Blood isoflurane concentration and the oxygenator
Research type
Research Study
Full title
Does the type of oxygenator influence arterial blood concentration of isoflurane during cardiopulmonary bypass?
IRAS ID
215982
Contact name
R Peter Alston
Contact email
Sponsor organisation
University of Edinburgh
Duration of Study in the UK
0 years, 3 months, 27 days
Research summary
Cardiopulmonary bypass (CPB), more commonly known as a heart-lung machine, is a technique used in heart surgery to take over the role of the heart and lungs, allowing the surgeon access to a heart that isn’t beating. Whilst being an invaluable tool for heart surgery, CPB presents two challenges to providing anaesthesia. Firstly, CPB obscures clinical signs, such as heart rate and blood pressure, which are typically used to assess depth of anaesthesia. Secondly, ether-like anaesthetic are usually administered via the lungs, and this is impossible on CPB as the lungs are excluded from the blood stream.

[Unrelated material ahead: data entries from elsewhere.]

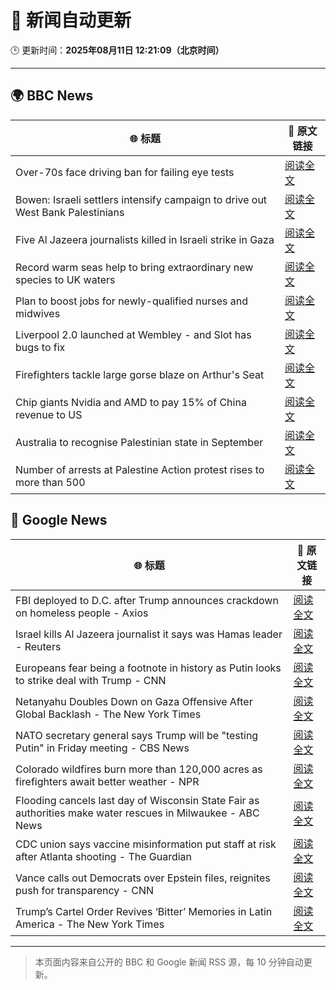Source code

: # 🧠 新闻自动更新

🕒 更新时间：**2025年08月11日 12:21:09（北京时间）**

---

## 🌍 BBC News

| 🌐 标题 | 🔗 原文链接 |
|--------|-------------|
| Over-70s face driving ban for failing eye tests | [阅读全文](https://www.bbc.com/news/articles/c5yllgezjk3o?at_medium=RSS&at_campaign=rss) |
| Bowen: Israeli settlers intensify campaign to drive out West Bank Palestinians | [阅读全文](https://www.bbc.com/news/articles/cj4wwxz12jko?at_medium=RSS&at_campaign=rss) |
| Five Al Jazeera journalists killed in Israeli strike in Gaza | [阅读全文](https://www.bbc.com/news/articles/ceqyyrp3yq9o?at_medium=RSS&at_campaign=rss) |
| Record warm seas help to bring extraordinary new species to UK waters | [阅读全文](https://www.bbc.com/news/articles/c05enyryqvmo?at_medium=RSS&at_campaign=rss) |
| Plan to boost jobs for newly-qualified nurses and midwives | [阅读全文](https://www.bbc.com/news/articles/c39ddjv09vvo?at_medium=RSS&at_campaign=rss) |
| Liverpool 2.0 launched at Wembley - and Slot has bugs to fix | [阅读全文](https://www.bbc.com/sport/football/articles/czjmm30l87no?at_medium=RSS&at_campaign=rss) |
| Firefighters tackle large gorse blaze on Arthur's Seat | [阅读全文](https://www.bbc.com/news/articles/ckg449e1vnpo?at_medium=RSS&at_campaign=rss) |
| Chip giants Nvidia and AMD to pay 15% of China revenue to US | [阅读全文](https://www.bbc.com/news/articles/cvgvvnx8y19o?at_medium=RSS&at_campaign=rss) |
| Australia to recognise Palestinian state in September | [阅读全文](https://www.bbc.com/news/articles/cvg33351n61o?at_medium=RSS&at_campaign=rss) |
| Number of arrests at Palestine Action protest rises to more than 500 | [阅读全文](https://www.bbc.com/news/articles/cqjyyzlwk2go?at_medium=RSS&at_campaign=rss) |

## 📰 Google News

| 🌐 标题 | 🔗 原文链接 |
|--------|-------------|
| FBI deployed to D.C. after Trump announces crackdown on homeless people - Axios | [阅读全文](https://news.google.com/rss/articles/CBMif0FVX3lxTFAzaWVia1k5bldleWEwX2tuWDNqa1cxeE5zckRaTXBLalJ1dVAtU0Zsb3ZfdHpHS29hbjlUQ0Z4MUt6cVRjWFllLWJOZzdhbmtZTnBuRzhfbFFMNUl6enpLZkRKMS1VeEJwQmVqaEl0YktfcUJ0V2hrTW5PejlBVGM?oc=5) |
| Israel kills Al Jazeera journalist it says was Hamas leader - Reuters | [阅读全文](https://news.google.com/rss/articles/CBMiswFBVV95cUxNMGtXb1NmQkpxS2g5eWpqNXRSaVRtNFdURFNiOFdiSFdPem41M19DS05obzVqRU9QazBPaFhIVFY4WkNDeTRYbmtIZWl6LVZTRTd6MWs2cmYxcEdzeHdMc1V5NUtZVlpiNHY2cEdkSE9QNTlleVJ5OE9jYUJucTJHZkN1M3RWY0hVcEZ2TlpKUU1LZGV1SFVIcHU0QU1LQnpJX2xIckY2R3lhcE5kSGNRX21wbw?oc=5) |
| Europeans fear being a footnote in history as Putin looks to strike deal with Trump - CNN | [阅读全文](https://news.google.com/rss/articles/CBMihAFBVV95cUxOQXczalB3cjBsdDlIbjB5TktpYXFkQnBBQTFhRXA3dm5xV3hHYWFfaTdOUjlNeGdwNVVBMHRhUTVsX01iOThnMzl1ZV8tY2VGWVR0RVRYdWNzU2NKU2NqU0VPTDNsQzAzQ2ZKaHRINmZ1ZWJ0aHFnbjk3M2lHX1ZIYVFHY2bSAYoBQVVfeXFMTjN6RTh5dndpOXVQaU1MdWcydjJZck4za0dLdkd3WjJQV2REV3B3Wkg0cmhlNUFFdGpiTS1fRC1ZWEV1LVVxRWUtRUk0R2t3blhMbFZILTVnUGNlbzFVMktZV3Jpb1BzcVl5SXJQTTE0SnQySk5UVXlBc0RfNFl1ZmY5bFhodGFDalpB?oc=5) |
| Netanyahu Doubles Down on Gaza Offensive After Global Backlash - The New York Times | [阅读全文](https://news.google.com/rss/articles/CBMinAFBVV95cUxOSDFPWWZEUlZVeHhPLWswdy1KU0phSGFvVUhqTVNvZjZVS1ExYk9Hd2pqMXpQbGt4LW5GUFZqN2M3NGs0dlN2aUQzek5uUGxFZlo0NS1nOU5TNUZHdjM5WGlTNUNfWjdCVFFwVUpZdnA0Z1RFaTRQUlB5d0piRVRaR0p1NDFZRExfV05saUZyOTBLZU1Fb2dNTTR3OFI?oc=5) |
| NATO secretary general says Trump will be "testing Putin" in Friday meeting - CBS News | [阅读全文](https://news.google.com/rss/articles/CBMipgFBVV95cUxPMDJTSUllZFZIRFBDNTF5NGJmNHBuNEtBRFlEd1VHM1NMeDluTG5fbGhCczVTUWpreVhMejRZVHVmVzFKNENLS2p3Y2RkcTRPUHR4YzN5aWtnU2xFaU5WLWd5VFQzZFo4Zjd2STJCT0thZ1pTWUtSN0E0dXFFMzJYZDdjczJzbW03LWh6cTNkZ1pzbzY3cXNGTmgxTXBhSlhXdGY5MGV30gGrAUFVX3lxTE1QRVBOeHVPdGhVU0daTGQ1alNaRUJoZ1ExdEZMR25tYVFKRWpmV2t4NXBCZUYtLXE0OXBsdXJLMVdpRGVUcDNoczdSYjRhT1c0NDlYT2hsTnpwQ1BLVHdSZ2FuNGNkeW1kVHdkSS1KbjNyS0tRYW84Z1p2MENVQUFmXzRzb0pQNVdOc2VwRHYwM0J5S2kzYnFGMU1UX2hFZEZ3akxaX2h3OTkyQQ?oc=5) |
| Colorado wildfires burn more than 120,000 acres as firefighters await better weather - NPR | [阅读全文](https://news.google.com/rss/articles/CBMilAFBVV95cUxPaGlIV2NoT0YyV1p3VjRQSFJMa3kxanFvVEdYN1JrakxYZ240QTZSS3RNZmYzZWV0Z2pxeFo4UjVrZnVSa01LQTFiWjhxMklRNzZPV0FmVmUya0Zyb3hLZkZZaUprZ0Y4aE1GamtpOGxQV18wdVVpU01GekI2ek5Ua2hPRjNQQUNkdE1ReTlGRFVHUlN2?oc=5) |
| Flooding cancels last day of Wisconsin State Fair as authorities make water rescues in Milwaukee - ABC News | [阅读全文](https://news.google.com/rss/articles/CBMipwFBVV95cUxPZVhSaVJEMk9UZTZMQzVQRFlMRERtT0ZQQ05PdFpZSFYxLXc3QlYxNnFEbXNrNVVCbmhlclo1ZV9Kd2FuOG11RkMwcS1TV0ZQOUJLQm9OMU5TUzVFTWJuRkN1X1cwc0FIZFpzWkdTekNWN1dlSVFfUEJIM1BPTmlwdm4xazY2NzVtYVo1ZVB6UmRyYzRJSVFpbUttU1VGbFROcF9JSU1JNNIBrAFBVV95cUxPbmx4cXdKOEVydGw2ZDNtVC1uRHNvY3ZRSWtVdm8welBwSnkwYkxLM0JFTTU5WDZNTThNMGVJeUVxUWVnZ1hNYlc3elBTbnJWeHlxQ3VOLVJWOFNxX1E4bnk1LTVoaGtIUVI2cU1LcUtfcTN6ZzdKdGNEQVN3aEh5enYtVklNMU1sb0M4OVg0YjRyV25uUXdaazhnY3Jnd3l4MWpjb0pQQld0VTUx?oc=5) |
| CDC union says vaccine misinformation put staff at risk after Atlanta shooting - The Guardian | [阅读全文](https://news.google.com/rss/articles/CBMid0FVX3lxTFBZZ2xQN1VCM3FzV0xjZXZod3dHYzVXMjEzZUxKUzVUaUM5YXBLeHRFVEJXUTRwc3NXVF9fX2JBeXRqaTdjNWxYbmY1SjhrbnlJUkxIX0dyRzd5QnIwS3FKYmZ2OTB4NE5ZWm96UWZSRDkzMzExNHNJ?oc=5) |
| Vance calls out Democrats over Epstein files, reignites push for transparency - CNN | [阅读全文](https://news.google.com/rss/articles/CBMicEFVX3lxTE4zWWpuc3BQd3IyemFaVmZrOFhLUy0tNElha2Z3TDlsRkx0RnY2UlkwSTN3V2JoTWRIaC1XUFdHSEFVTEFPOHlZV2UydlZsbVRFVGVySGVxRVh0Y2hHcFZoMm5YWkJjeFRlSzZOeUQ2dGPSAXZBVV95cUxQWDE0SmxPbS13VnZGTzRyZTN2UlNYYzctRGE4aFBwaUpUX3NyRzN0RHVwMUtQbl8tMmQ5amxiT3lLZWZYalhMR2ZxMEZaUW5VOHJ5QnlYQ3pWQWs3NllRR29DMmNJTEJxYlZzSFd3NVhjb3NvMFB3?oc=5) |
| Trump’s Cartel Order Revives ‘Bitter’ Memories in Latin America - The New York Times | [阅读全文](https://news.google.com/rss/articles/CBMipgFBVV95cUxOOE1kQTkybGotNE9MYjNETzBRYzVySG14ODZyWGtwMDhUb25vemRyNi1YanJxZmFTaXVJUGZ1LWNLekdsem42YkFId3FFRVFnOXFVcm1Eazc3SG1CMVBlcFZXTTJDNW41cERnck9xSDlpZHJfSkk0WU50NnNwRHhCZi1WZHE3MjRNSzVxcE10X0VqOUFaV3JmZzlYblNPNGM5cmQ0TGxB?oc=5) |

---
> 本页面内容来自公开的 BBC 和 Google 新闻 RSS 源，每 10 分钟自动更新。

In order to maintain anaesthesia during CPB, ether-like anaesthetic agents such as isoflurane, are given into the gas supply to the heart-lung machine. The gas supply is put into the oxygenator of the machine. Different types of oxygenators exist, and so may possess different transfer characteristics for anaesthetic agents – influencing the amount of isoflurane reaching the blood of the patient. These differences may not be seen clinically, but may be seen in differences of the arterial blood concentration of the anaesthetic.
This study aims to compare two oxygenators, both of which are currently in clinical use, to determine whether they affect the levels of isoflurane in the blood.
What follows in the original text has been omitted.